Begin at the first line of the records below and, please, give each line again exactly until the line with "In the latter" is included.

Top of Record extracts

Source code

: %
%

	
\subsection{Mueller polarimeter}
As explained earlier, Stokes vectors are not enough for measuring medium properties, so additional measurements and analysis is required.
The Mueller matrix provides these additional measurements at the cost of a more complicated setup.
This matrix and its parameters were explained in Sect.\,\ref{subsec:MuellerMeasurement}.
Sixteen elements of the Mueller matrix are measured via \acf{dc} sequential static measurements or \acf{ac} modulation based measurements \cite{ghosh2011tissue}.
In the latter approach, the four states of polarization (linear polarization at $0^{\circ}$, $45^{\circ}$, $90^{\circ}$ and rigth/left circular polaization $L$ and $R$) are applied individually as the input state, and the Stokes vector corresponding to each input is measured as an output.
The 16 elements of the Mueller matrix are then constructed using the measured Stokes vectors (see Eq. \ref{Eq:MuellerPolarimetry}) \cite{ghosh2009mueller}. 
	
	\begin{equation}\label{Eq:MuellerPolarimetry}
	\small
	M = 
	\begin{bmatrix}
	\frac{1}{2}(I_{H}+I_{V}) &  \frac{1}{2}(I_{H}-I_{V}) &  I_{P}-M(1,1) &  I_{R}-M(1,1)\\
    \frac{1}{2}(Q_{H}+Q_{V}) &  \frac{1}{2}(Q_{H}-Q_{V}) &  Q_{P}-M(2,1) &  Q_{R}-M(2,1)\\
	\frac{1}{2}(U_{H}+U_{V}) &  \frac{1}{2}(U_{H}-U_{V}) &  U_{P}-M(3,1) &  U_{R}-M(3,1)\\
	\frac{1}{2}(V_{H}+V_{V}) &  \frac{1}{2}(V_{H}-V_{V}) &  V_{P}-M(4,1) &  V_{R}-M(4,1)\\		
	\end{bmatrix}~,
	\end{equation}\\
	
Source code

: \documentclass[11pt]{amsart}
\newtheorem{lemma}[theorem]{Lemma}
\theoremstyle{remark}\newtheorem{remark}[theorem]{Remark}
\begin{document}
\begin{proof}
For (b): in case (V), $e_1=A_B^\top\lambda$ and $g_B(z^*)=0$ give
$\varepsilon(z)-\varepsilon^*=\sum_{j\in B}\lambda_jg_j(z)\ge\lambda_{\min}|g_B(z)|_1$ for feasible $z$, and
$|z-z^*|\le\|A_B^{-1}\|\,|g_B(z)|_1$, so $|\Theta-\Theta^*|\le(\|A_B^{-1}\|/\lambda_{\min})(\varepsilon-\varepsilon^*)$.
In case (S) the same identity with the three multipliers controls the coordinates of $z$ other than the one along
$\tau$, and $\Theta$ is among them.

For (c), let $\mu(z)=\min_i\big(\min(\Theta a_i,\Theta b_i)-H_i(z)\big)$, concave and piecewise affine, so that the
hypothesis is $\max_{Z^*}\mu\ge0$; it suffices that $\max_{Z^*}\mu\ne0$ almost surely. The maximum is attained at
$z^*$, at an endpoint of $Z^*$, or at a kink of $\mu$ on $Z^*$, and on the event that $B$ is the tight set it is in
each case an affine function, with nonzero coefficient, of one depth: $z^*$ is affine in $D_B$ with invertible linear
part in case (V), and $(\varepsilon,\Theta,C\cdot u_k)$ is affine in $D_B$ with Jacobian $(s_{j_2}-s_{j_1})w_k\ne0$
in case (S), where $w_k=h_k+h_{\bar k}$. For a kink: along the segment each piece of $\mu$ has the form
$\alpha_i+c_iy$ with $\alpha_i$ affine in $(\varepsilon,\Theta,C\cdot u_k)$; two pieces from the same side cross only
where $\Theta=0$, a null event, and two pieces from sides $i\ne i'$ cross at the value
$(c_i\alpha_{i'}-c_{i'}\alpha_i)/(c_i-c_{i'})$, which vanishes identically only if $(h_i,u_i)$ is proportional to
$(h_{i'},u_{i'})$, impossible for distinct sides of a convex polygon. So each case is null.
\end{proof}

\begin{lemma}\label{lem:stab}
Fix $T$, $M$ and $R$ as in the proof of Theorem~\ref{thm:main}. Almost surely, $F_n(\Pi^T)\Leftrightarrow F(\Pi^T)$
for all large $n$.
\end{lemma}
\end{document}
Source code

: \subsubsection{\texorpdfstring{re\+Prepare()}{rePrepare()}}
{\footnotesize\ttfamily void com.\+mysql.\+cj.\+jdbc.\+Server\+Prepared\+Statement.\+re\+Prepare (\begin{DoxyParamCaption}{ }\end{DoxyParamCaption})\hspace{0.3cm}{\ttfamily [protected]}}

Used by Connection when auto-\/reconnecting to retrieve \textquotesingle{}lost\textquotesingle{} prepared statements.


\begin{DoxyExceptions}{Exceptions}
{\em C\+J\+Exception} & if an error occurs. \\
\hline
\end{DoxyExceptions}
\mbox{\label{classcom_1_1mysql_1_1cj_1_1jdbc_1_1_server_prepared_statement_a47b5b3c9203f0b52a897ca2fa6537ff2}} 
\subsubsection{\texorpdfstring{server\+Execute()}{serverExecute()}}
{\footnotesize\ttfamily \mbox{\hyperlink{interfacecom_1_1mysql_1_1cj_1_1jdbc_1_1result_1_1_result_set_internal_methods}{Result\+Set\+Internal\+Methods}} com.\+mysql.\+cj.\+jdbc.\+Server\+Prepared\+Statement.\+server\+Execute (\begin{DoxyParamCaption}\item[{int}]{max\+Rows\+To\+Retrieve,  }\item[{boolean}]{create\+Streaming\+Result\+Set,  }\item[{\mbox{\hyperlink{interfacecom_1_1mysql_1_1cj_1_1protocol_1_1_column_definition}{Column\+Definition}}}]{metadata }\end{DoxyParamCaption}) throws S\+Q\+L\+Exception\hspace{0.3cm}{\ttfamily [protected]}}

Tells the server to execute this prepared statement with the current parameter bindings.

Bottom of Record extracts

● Solution to this problem
Source code

: %
%

	
\subsection{Mueller polarimeter}
As explained earlier, Stokes vectors are not enough for measuring medium properties, so additional measurements and analysis is required.
The Mueller matrix provides these additional measurements at the cost of a more complicated setup.
This matrix and its parameters were explained in Sect.\,\ref{subsec:MuellerMeasurement}.
Sixteen elements of the Mueller matrix are measured via \acf{dc} sequential static measurements or \acf{ac} modulation based measurements \cite{ghosh2011tissue}.
In the latter approach, the four states of polarization (linear polarization at $0^{\circ}$, $45^{\circ}$, $90^{\circ}$ and rigth/left circular polaization $L$ and $R$) are applied individually as the input state, and the Stokes vector corresponding to each input is measured as an output.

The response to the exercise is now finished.